IGNACIO CAMACHO-ABC

  • Si Biden puede gobernar pese a su deterioro cognitivo es porque está sometido a contrapesos institucionales rígidos

Siempre existe una posibilidad, o muchas, de que un hombre haga el ridículo pero le salvará la capacidad de reírse de sí mismo. A Joe Biden quizá le habían escrito la broma que gastó a un gobernador de su partido cuando éste, médico de carrera, le preguntó cómo encontraba tras sus evidentes muestras de declive cognitivo. «En general bien», vino a decirle, «aunque no me funciona mucho el cerebro». El hombre entró en estado de alarma hasta que le explicaron que el presidente estaba de cachondeo pero, como el resto de los demócratas, no se quedó muy contento. El último lapsus real, el de confundir a Zelenski ¡¡con Putin!!, ha terminado de sembrar la duda de si aquella inocente eutrapelia era cierta sin pretenderlo y en verdad se trataba de un recurso humorístico para camuflar un impedimento muy serio.

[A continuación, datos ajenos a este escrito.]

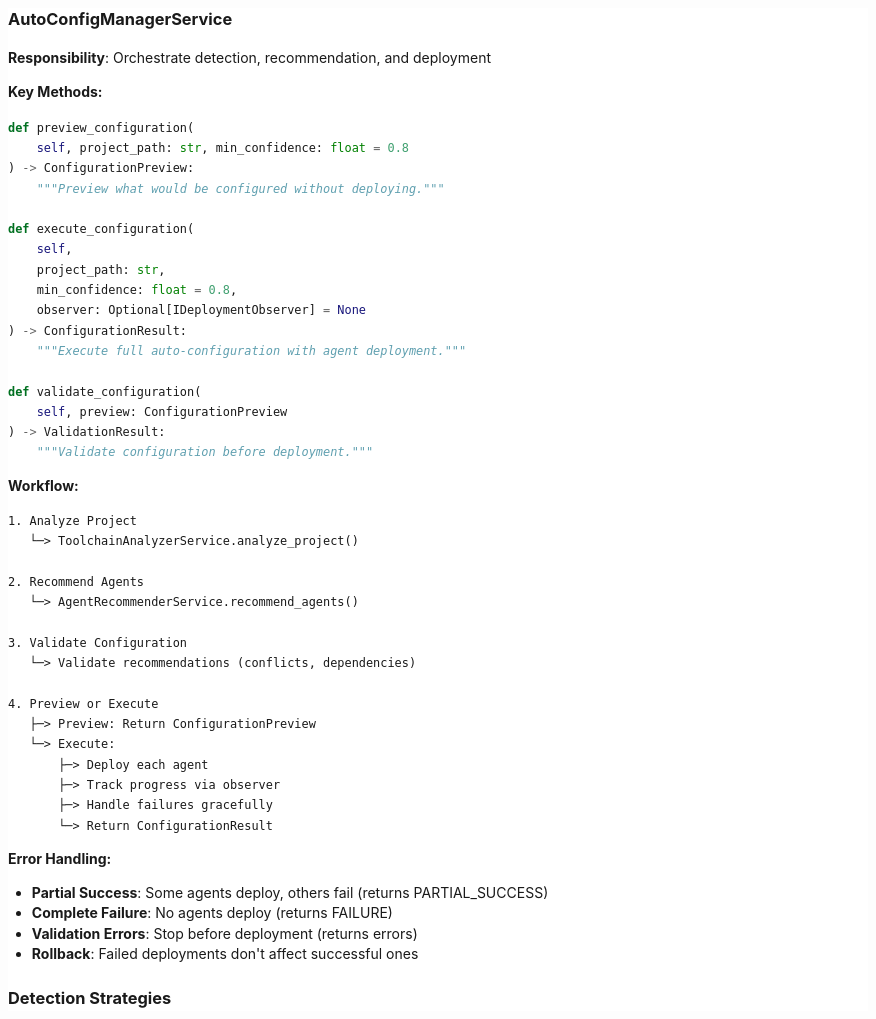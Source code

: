 ### AutoConfigManagerService

**Responsibility**: Orchestrate detection, recommendation, and deployment

**Key Methods:**

```python
def preview_configuration(
    self, project_path: str, min_confidence: float = 0.8
) -> ConfigurationPreview:
    """Preview what would be configured without deploying."""

def execute_configuration(
    self,
    project_path: str,
    min_confidence: float = 0.8,
    observer: Optional[IDeploymentObserver] = None
) -> ConfigurationResult:
    """Execute full auto-configuration with agent deployment."""

def validate_configuration(
    self, preview: ConfigurationPreview
) -> ValidationResult:
    """Validate configuration before deployment."""
```

**Workflow:**

```
1. Analyze Project
   └─> ToolchainAnalyzerService.analyze_project()

2. Recommend Agents
   └─> AgentRecommenderService.recommend_agents()

3. Validate Configuration
   └─> Validate recommendations (conflicts, dependencies)

4. Preview or Execute
   ├─> Preview: Return ConfigurationPreview
   └─> Execute:
       ├─> Deploy each agent
       ├─> Track progress via observer
       ├─> Handle failures gracefully
       └─> Return ConfigurationResult
```

**Error Handling:**

- **Partial Success**: Some agents deploy, others fail (returns PARTIAL_SUCCESS)
- **Complete Failure**: No agents deploy (returns FAILURE)
- **Validation Errors**: Stop before deployment (returns errors)
- **Rollback**: Failed deployments don't affect successful ones

### Detection Strategies

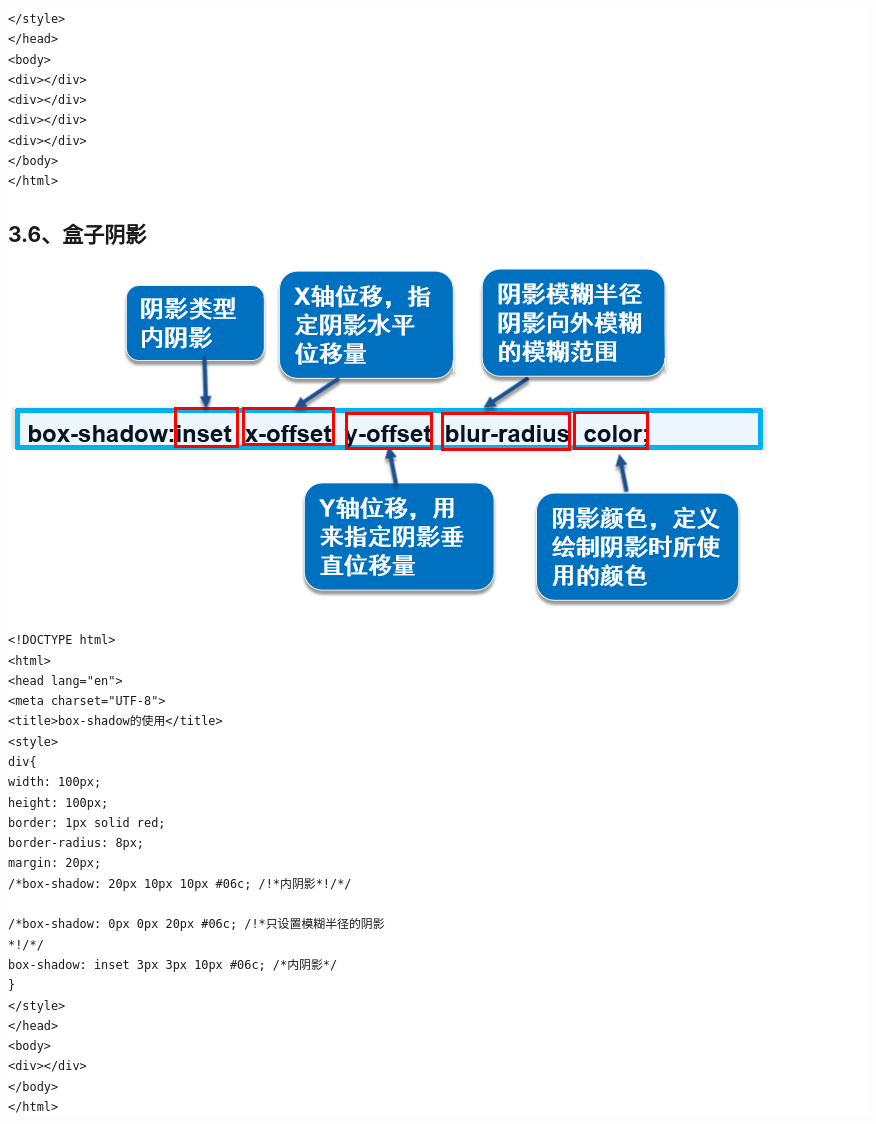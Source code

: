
 ```
</style>
</head>
<body>
<div></div>
<div></div>
<div></div>
<div></div>
</body>
</html>
```

## 3.6、盒子阴影

![img-58](https://github.com/Mcguffen/mcguffen.github.io/blob/myblog/source/_posts/docs/frontEnd/css/CSS3/img-58.png)



```
<!DOCTYPE html>
<html>
<head lang="en">
<meta charset="UTF-8">
<title>box-shadow的使用</title>
<style>
div{
width: 100px;
height: 100px;
border: 1px solid red;
border-radius: 8px;
margin: 20px;
/*box-shadow: 20px 10px 10px #06c; /!*内阴影*!/*/

/*box-shadow: 0px 0px 20px #06c; /!*只设置模糊半径的阴影
*!/*/
box-shadow: inset 3px 3px 10px #06c; /*内阴影*/
}
</style>
</head>
<body>
<div></div>
</body>
</html>
```
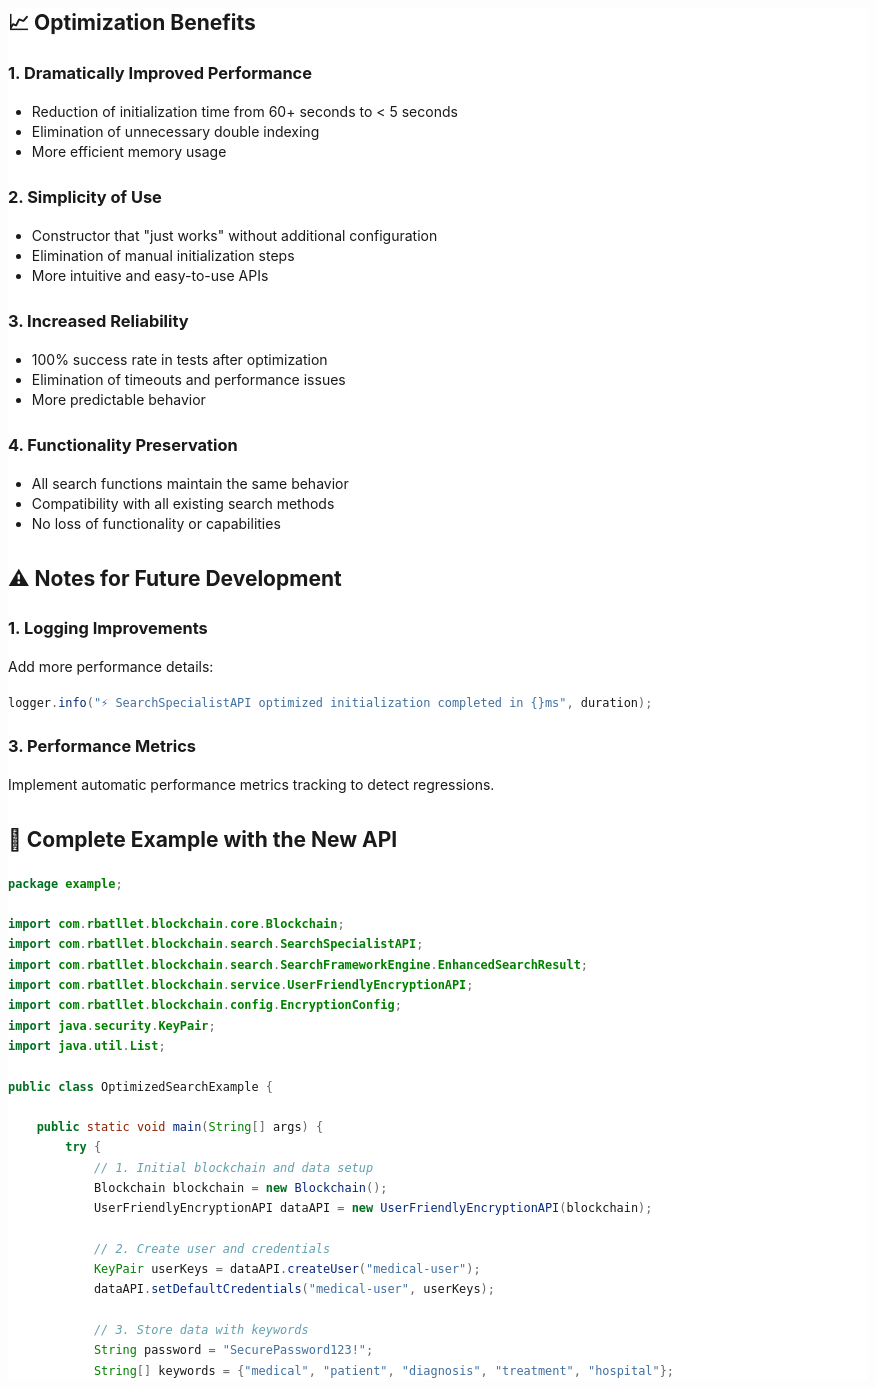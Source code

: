 ## 📈 Optimization Benefits

### 1. **Dramatically Improved Performance**
- Reduction of initialization time from 60+ seconds to < 5 seconds
- Elimination of unnecessary double indexing
- More efficient memory usage

### 2. **Simplicity of Use**
- Constructor that "just works" without additional configuration
- Elimination of manual initialization steps
- More intuitive and easy-to-use APIs

### 3. **Increased Reliability**
- 100% success rate in tests after optimization
- Elimination of timeouts and performance issues
- More predictable behavior

### 4. **Functionality Preservation**
- All search functions maintain the same behavior
- Compatibility with all existing search methods
- No loss of functionality or capabilities

## ⚠️ Notes for Future Development

### 1. **Logging Improvements**
Add more performance details:
```java
logger.info("⚡ SearchSpecialistAPI optimized initialization completed in {}ms", duration);
```

### 3. **Performance Metrics**
Implement automatic performance metrics tracking to detect regressions.

## 🔗 Complete Example with the New API

```java
package example;

import com.rbatllet.blockchain.core.Blockchain;
import com.rbatllet.blockchain.search.SearchSpecialistAPI;
import com.rbatllet.blockchain.search.SearchFrameworkEngine.EnhancedSearchResult;
import com.rbatllet.blockchain.service.UserFriendlyEncryptionAPI;
import com.rbatllet.blockchain.config.EncryptionConfig;
import java.security.KeyPair;
import java.util.List;

public class OptimizedSearchExample {
    
    public static void main(String[] args) {
        try {
            // 1. Initial blockchain and data setup
            Blockchain blockchain = new Blockchain();
            UserFriendlyEncryptionAPI dataAPI = new UserFriendlyEncryptionAPI(blockchain);
            
            // 2. Create user and credentials
            KeyPair userKeys = dataAPI.createUser("medical-user");
            dataAPI.setDefaultCredentials("medical-user", userKeys);
            
            // 3. Store data with keywords
            String password = "SecurePassword123!";
            String[] keywords = {"medical", "patient", "diagnosis", "treatment", "hospital"};
```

Lo asombroso del caso no consiste en la lógica desconfianza en sus deficientes condiciones para ser candidato, sino que nadie cuestione cómo es posible que siga gobernando y en qué situación psicofísica ha arrostrado la última parte de su mandato. El debate no debería ser tanto sobre si se puede volver a presentar como si ya debería haber abandonado un cargo cuyas decisiones implican consecuencias nacionales y globales de alto impacto. Máxime cuando sus colaboradores más próximos explican sin tapujos a los medios americanos que su equilibrio psíquico resulta poco fiable antes de las diez y después de las cuatro.

La respuesta quizá haya que buscarla en los potentes mecanismos de contrapeso del poder sobre los que está construida la democracia en Norteamérica. También Reagan acabó su etapa sin que le rigiera demasiado bien la cabeza, y el reciente caso de Trump demuestra que en la Casa Blanca hay gente capaz de embridar cualquier tendencia a ponerse los galones de comandante en jefe por montera. Es sencillo: más allá de las personas, la estructura política queda sometida a un conjunto de reglas y a unas instituciones que permanecen alerta para impedir que un gobernante actúe al margen del sistema, sea por capricho autoritario o porque se haya vuelto majareta. El que pueda entender, y estoy pensando en España, que entienda.

Cosa distinta es que convenga concurrir a unas elecciones cruciales exhibiendo tan clamorosas debilidades. No es problema de edad; 82 años tiene por ejemplo Felipe González y por ahí anda demostrando lucidez, vigor, plenitud intelectual y no poco coraje. Tampoco se trata de que Biden no pueda presentar una gestión aceptable; simplemente sucede que esos traspiés mentales han extendido el pánico en la nomenclatura demócrata, en el periodismo y en los votantes, que en el mejor de los casos elegirán un presidente abocado a renunciar más pronto que tarde por causas voluntarias o naturales. Y que si su única sucesora factible a estas alturas es Kamala Harris no está nada claro si es mejor que pierda ante Trump o que gane.